* Supplied data *
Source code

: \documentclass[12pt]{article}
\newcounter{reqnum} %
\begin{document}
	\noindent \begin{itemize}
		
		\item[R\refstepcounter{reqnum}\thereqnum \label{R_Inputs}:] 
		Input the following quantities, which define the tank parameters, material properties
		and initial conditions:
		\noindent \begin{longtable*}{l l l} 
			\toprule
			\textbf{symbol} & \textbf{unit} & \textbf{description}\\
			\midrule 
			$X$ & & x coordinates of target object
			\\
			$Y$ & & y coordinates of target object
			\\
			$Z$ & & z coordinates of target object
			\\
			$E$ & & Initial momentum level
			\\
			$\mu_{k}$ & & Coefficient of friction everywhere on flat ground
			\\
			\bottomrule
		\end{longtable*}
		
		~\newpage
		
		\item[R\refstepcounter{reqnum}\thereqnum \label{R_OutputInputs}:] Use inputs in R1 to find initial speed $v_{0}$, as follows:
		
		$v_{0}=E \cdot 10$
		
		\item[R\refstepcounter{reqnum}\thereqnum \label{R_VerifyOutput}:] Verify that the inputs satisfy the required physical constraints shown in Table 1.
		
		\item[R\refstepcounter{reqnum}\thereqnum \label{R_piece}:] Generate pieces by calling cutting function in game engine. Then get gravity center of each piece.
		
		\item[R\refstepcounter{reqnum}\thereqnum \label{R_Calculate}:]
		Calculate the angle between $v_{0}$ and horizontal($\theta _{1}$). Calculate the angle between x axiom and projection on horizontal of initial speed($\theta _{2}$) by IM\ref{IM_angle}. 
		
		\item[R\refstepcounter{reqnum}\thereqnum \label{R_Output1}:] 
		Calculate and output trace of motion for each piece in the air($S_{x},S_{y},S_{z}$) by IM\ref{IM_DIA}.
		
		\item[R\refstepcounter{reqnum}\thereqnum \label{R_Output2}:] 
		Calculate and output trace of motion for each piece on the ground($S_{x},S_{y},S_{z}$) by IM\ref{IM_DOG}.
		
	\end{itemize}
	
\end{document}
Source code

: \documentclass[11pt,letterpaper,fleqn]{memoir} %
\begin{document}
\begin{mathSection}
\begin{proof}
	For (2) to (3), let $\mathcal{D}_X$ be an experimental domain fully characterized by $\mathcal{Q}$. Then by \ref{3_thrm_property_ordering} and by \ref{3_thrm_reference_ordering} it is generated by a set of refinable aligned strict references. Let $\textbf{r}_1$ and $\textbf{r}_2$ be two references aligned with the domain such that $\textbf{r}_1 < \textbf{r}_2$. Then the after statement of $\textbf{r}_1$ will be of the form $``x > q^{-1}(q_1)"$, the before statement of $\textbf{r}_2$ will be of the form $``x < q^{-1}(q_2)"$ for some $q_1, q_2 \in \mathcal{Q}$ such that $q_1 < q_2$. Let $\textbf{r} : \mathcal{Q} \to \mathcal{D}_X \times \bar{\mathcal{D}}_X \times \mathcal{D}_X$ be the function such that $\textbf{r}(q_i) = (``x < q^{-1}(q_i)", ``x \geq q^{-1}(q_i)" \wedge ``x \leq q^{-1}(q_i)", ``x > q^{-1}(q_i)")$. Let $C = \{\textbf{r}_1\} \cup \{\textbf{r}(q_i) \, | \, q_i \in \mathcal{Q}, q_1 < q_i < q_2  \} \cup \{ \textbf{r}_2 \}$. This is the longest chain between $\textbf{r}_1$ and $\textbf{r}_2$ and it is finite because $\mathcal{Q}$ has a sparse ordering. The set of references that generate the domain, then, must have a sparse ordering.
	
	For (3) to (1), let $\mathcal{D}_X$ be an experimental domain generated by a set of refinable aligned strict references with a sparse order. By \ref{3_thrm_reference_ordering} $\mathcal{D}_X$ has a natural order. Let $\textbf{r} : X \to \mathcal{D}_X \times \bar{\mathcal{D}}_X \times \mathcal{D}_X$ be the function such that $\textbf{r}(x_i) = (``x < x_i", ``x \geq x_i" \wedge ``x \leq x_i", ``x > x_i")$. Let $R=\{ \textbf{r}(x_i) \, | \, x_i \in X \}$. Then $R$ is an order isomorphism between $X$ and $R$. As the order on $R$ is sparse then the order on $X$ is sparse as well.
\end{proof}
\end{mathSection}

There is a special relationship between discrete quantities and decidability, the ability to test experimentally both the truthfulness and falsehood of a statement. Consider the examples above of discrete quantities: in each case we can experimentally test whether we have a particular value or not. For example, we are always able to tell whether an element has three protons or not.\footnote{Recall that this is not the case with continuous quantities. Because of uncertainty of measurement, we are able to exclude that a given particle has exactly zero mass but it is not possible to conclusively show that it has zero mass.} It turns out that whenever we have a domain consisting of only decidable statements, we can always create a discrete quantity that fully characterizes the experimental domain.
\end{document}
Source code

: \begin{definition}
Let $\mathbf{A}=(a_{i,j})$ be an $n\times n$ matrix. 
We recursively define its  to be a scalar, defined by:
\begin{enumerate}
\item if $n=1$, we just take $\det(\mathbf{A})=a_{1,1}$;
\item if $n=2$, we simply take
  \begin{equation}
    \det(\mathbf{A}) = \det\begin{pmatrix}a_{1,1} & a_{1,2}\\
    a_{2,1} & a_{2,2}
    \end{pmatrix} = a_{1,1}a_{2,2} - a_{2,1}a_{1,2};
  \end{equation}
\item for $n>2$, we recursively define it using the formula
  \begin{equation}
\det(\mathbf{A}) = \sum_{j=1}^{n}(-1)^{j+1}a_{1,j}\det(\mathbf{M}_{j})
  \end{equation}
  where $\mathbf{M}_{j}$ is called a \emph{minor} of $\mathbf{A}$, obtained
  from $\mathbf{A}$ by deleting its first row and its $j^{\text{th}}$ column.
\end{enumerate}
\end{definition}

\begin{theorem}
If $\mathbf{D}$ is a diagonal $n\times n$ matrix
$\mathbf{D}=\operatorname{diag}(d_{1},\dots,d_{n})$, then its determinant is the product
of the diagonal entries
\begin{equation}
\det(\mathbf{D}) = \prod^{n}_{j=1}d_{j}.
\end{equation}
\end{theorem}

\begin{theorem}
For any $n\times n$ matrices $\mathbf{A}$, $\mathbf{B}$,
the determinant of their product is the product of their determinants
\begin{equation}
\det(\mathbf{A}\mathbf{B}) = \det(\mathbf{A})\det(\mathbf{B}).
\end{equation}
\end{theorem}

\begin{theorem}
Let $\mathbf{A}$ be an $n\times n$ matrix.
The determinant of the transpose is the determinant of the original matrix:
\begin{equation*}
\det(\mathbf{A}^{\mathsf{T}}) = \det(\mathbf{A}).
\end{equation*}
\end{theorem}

* Problem description *
A faithful, complete reproduction of the listing above is requested.

* Solution to the exercise *
Source code

: \documentclass[12pt]{article}
\newcounter{reqnum} %
\begin{document}
	\noindent \begin{itemize}
		
		\item[R\refstepcounter{reqnum}\thereqnum \label{R_Inputs}:] 
		Input the following quantities, which define the tank parameters, material properties
		and initial conditions:
		\noindent \begin{longtable*}{l l l} 
			\toprule
			\textbf{symbol} & \textbf{unit} & \textbf{description}\\
			\midrule 
			$X$ & & x coordinates of target object
			\\
			$Y$ & & y coordinates of target object
			\\
			$Z$ & & z coordinates of target object
			\\
			$E$ & & Initial momentum level
			\\
			$\mu_{k}$ & & Coefficient of friction everywhere on flat ground
			\\
			\bottomrule
		\end{longtable*}
		
		~\newpage
		
		\item[R\refstepcounter{reqnum}\thereqnum \label{R_OutputInputs}:] Use inputs in R1 to find initial speed $v_{0}$, as follows:
		
		$v_{0}=E \cdot 10$
		
		\item[R\refstepcounter{reqnum}\thereqnum \label{R_VerifyOutput}:] Verify that the inputs satisfy the required physical constraints shown in Table 1.
		
		\item[R\refstepcounter{reqnum}\thereqnum \label{R_piece}:] Generate pieces by calling cutting function in game engine. Then get gravity center of each piece.
		
		\item[R\refstepcounter{reqnum}\thereqnum \label{R_Calculate}:]
		Calculate the angle between $v_{0}$ and horizontal($\theta _{1}$). Calculate the angle between x axiom and projection on horizontal of initial speed($\theta _{2}$) by IM\ref{IM_angle}. 
		
		\item[R\refstepcounter{reqnum}\thereqnum \label{R_Output1}:] 
		Calculate and output trace of motion for each piece in the air($S_{x},S_{y},S_{z}$) by IM\ref{IM_DIA}.
		
		\item[R\refstepcounter{reqnum}\thereqnum \label{R_Output2}:] 
		Calculate and output trace of motion for each piece on the ground($S_{x},S_{y},S_{z}$) by IM\ref{IM_DOG}.
		
	\end{itemize}
	
\end{document}
Source code

: \documentclass[11pt,letterpaper,fleqn]{memoir} %
\begin{document}
\begin{mathSection}
\begin{proof}
	For (2) to (3), let $\mathcal{D}_X$ be an experimental domain fully characterized by $\mathcal{Q}$. Then by \ref{3_thrm_property_ordering} and by \ref{3_thrm_reference_ordering} it is generated by a set of refinable aligned strict references. Let $\textbf{r}_1$ and $\textbf{r}_2$ be two references aligned with the domain such that $\textbf{r}_1 < \textbf{r}_2$. Then the after statement of $\textbf{r}_1$ will be of the form $``x > q^{-1}(q_1)"$, the before statement of $\textbf{r}_2$ will be of the form $``x < q^{-1}(q_2)"$ for some $q_1, q_2 \in \mathcal{Q}$ such that $q_1 < q_2$. Let $\textbf{r} : \mathcal{Q} \to \mathcal{D}_X \times \bar{\mathcal{D}}_X \times \mathcal{D}_X$ be the function such that $\textbf{r}(q_i) = (``x < q^{-1}(q_i)", ``x \geq q^{-1}(q_i)" \wedge ``x \leq q^{-1}(q_i)", ``x > q^{-1}(q_i)")$. Let $C = \{\textbf{r}_1\} \cup \{\textbf{r}(q_i) \, | \, q_i \in \mathcal{Q}, q_1 < q_i < q_2  \} \cup \{ \textbf{r}_2 \}$. This is the longest chain between $\textbf{r}_1$ and $\textbf{r}_2$ and it is finite because $\mathcal{Q}$ has a sparse ordering. The set of references that generate the domain, then, must have a sparse ordering.
	
	For (3) to (1), let $\mathcal{D}_X$ be an experimental domain generated by a set of refinable aligned strict references with a sparse order. By \ref{3_thrm_reference_ordering} $\mathcal{D}_X$ has a natural order. Let $\textbf{r} : X \to \mathcal{D}_X \times \bar{\mathcal{D}}_X \times \mathcal{D}_X$ be the function such that $\textbf{r}(x_i) = (``x < x_i", ``x \geq x_i" \wedge ``x \leq x_i", ``x > x_i")$. Let $R=\{ \textbf{r}(x_i) \, | \, x_i \in X \}$. Then $R$ is an order isomorphism between $X$ and $R$. As the order on $R$ is sparse then the order on $X$ is sparse as well.
\end{proof}
\end{mathSection}

There is a special relationship between discrete quantities and decidability, the ability to test experimentally both the truthfulness and falsehood of a statement. Consider the examples above of discrete quantities: in each case we can experimentally test whether we have a particular value or not. For example, we are always able to tell whether an element has three protons or not.\footnote{Recall that this is not the case with continuous quantities. Because of uncertainty of measurement, we are able to exclude that a given particle has exactly zero mass but it is not possible to conclusively show that it has zero mass.} It turns out that whenever we have a domain consisting of only decidable statements, we can always create a discrete quantity that fully characterizes the experimental domain.
\end{document}
Source code

: \begin{definition}
Let $\mathbf{A}=(a_{i,j})$ be an $n\times n$ matrix. 
We recursively define its  to be a scalar, defined by:
\begin{enumerate}
\item if $n=1$, we just take $\det(\mathbf{A})=a_{1,1}$;
\item if $n=2$, we simply take
  \begin{equation}
    \det(\mathbf{A}) = \det\begin{pmatrix}a_{1,1} & a_{1,2}\\
    a_{2,1} & a_{2,2}
    \end{pmatrix} = a_{1,1}a_{2,2} - a_{2,1}a_{1,2};
  \end{equation}
\item for $n>2$, we recursively define it using the formula
  \begin{equation}
\det(\mathbf{A}) = \sum_{j=1}^{n}(-1)^{j+1}a_{1,j}\det(\mathbf{M}_{j})
  \end{equation}
  where $\mathbf{M}_{j}$ is called a \emph{minor} of $\mathbf{A}$, obtained
  from $\mathbf{A}$ by deleting its first row and its $j^{\text{th}}$ column.
\end{enumerate}
\end{definition}

\begin{theorem}
If $\mathbf{D}$ is a diagonal $n\times n$ matrix
$\mathbf{D}=\operatorname{diag}(d_{1},\dots,d_{n})$, then its determinant is the product
of the diagonal entries
\begin{equation}
\det(\mathbf{D}) = \prod^{n}_{j=1}d_{j}.
\end{equation}
\end{theorem}

\begin{theorem}
For any $n\times n$ matrices $\mathbf{A}$, $\mathbf{B}$,
the determinant of their product is the product of their determinants
\begin{equation}
\det(\mathbf{A}\mathbf{B}) = \det(\mathbf{A})\det(\mathbf{B}).
\end{equation}
\end{theorem}

\begin{theorem}
Let $\mathbf{A}$ be an $n\times n$ matrix.
The determinant of the transpose is the determinant of the original matrix:
\begin{equation*}
\det(\mathbf{A}^{\mathsf{T}}) = \det(\mathbf{A}).
\end{equation*}
\end{theorem}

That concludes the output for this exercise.